The genesis of this ordinance probably goes back twenty, maybe even thirty years and is associated with Gadfly #1 Stephen Antalic’s grim depictions of the manifestly deleterious effect that the uncontrolled growth of student housing is having on traditional neighborhoods on the Southside around Lehigh University.
In recent years the chant for taking action to protect those neighborhoods and the quality of resident life therein is associated with Councilwoman Negron.
In recent years DCED director Alicia Karner and Planning Director Darlene Heller have worked with all parties involved to bring the “Student Housing Overlay District” ordinance to the brink of a Council vote.

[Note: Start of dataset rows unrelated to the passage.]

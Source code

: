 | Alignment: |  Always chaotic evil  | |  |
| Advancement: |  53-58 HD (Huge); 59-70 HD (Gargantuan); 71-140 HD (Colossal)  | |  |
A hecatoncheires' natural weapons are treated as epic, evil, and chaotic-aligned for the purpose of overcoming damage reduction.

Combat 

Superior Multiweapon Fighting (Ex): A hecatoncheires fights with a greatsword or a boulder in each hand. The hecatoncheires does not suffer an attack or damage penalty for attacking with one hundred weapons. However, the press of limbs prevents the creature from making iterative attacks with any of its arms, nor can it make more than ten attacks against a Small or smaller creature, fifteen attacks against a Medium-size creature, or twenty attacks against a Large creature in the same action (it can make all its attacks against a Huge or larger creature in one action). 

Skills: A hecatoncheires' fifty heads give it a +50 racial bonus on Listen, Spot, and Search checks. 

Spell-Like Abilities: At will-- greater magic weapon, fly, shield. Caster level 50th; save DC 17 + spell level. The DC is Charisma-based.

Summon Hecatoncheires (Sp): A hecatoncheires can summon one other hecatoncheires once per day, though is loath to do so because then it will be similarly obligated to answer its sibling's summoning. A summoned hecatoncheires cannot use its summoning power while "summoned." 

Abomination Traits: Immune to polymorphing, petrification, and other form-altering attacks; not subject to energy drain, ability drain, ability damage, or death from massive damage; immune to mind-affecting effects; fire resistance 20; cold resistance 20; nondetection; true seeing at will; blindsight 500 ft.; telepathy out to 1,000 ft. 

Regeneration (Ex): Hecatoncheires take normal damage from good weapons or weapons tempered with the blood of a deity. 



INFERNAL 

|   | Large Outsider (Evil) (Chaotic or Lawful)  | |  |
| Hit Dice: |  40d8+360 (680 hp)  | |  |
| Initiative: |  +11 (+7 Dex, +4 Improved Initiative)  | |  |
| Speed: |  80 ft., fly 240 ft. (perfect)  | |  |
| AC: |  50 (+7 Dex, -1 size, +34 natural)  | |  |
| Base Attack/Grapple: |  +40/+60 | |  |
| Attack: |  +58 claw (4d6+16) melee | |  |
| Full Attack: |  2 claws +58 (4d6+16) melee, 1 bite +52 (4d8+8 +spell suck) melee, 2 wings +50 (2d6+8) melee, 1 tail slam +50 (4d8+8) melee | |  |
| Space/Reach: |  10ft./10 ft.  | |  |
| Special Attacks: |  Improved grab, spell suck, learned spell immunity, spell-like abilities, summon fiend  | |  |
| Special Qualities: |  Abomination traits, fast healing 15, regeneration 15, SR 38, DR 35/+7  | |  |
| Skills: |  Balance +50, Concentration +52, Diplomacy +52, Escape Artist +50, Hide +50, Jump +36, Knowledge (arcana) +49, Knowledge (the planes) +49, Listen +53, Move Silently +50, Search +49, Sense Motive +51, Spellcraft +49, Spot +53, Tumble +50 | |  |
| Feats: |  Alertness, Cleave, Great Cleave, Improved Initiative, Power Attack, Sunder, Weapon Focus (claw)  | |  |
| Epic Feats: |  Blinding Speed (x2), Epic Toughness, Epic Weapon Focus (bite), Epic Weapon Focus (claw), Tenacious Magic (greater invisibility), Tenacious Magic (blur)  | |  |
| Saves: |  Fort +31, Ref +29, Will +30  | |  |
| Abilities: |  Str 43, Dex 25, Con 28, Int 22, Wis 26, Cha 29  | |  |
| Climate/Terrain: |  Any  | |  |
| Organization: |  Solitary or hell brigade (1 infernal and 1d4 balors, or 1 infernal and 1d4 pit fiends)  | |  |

This student overlay ordinance proscribes a regulated geographical district of student housing. Current student housing outside that district is “grandfathered” as long as it continues to be licensed and inspected. New student housing outside the district is permissible but with fewer students allowed than housing inside the district.
Here from the ordinance itself is the statement of purpose:
The proposed ordinance has received substantial recent attention: at a Community Development Committee meeting October 22 (many resident voices for the ordinance, a few opposed), at a Planning Commission Meeting, at City Council December 15.
And now substantial attention at a Public Hearing before the City Council meeting February 2, where landlord voices opposed to the ordinance predominated (Council video mins 28:00-1:01:50), questioning such things as the inadequately narrow size of the overlay, parking, and the nature of grandfathering. Here is an example of a landlord comment.
The familiar voices of Southside long-time residents Anne Evans and Seth Moglen were heard after the landlord calls. Gadfly always like to point you to models of effective resident commentary, and he suggests that you listen to these calls by Evans and Moglen countering the landlords by honing in on the important intention of the ordinance. Evans speaks of the need to protect the availability of affordable housing on the Southside, and Moglen urges Council to see that the landlord arguments to expand the overlay boundaries are precisely the reason the ordinance is needed.
As far as Gadfly can tell, Council sentiment has unanimously favored this ordinance at every step. Landlord questions were explored with the City representatives Tuesday night, especially by Councilman Callahan, and all seemed to be resolved.
The ordinance will now appear on the City Council agenda for first reading and vote February 16.
Frankly, this feels like one of the most important actions by Council in the time that Gadfly has been Council-watching, and he hopes the ordinance succeeds as it seems destined to.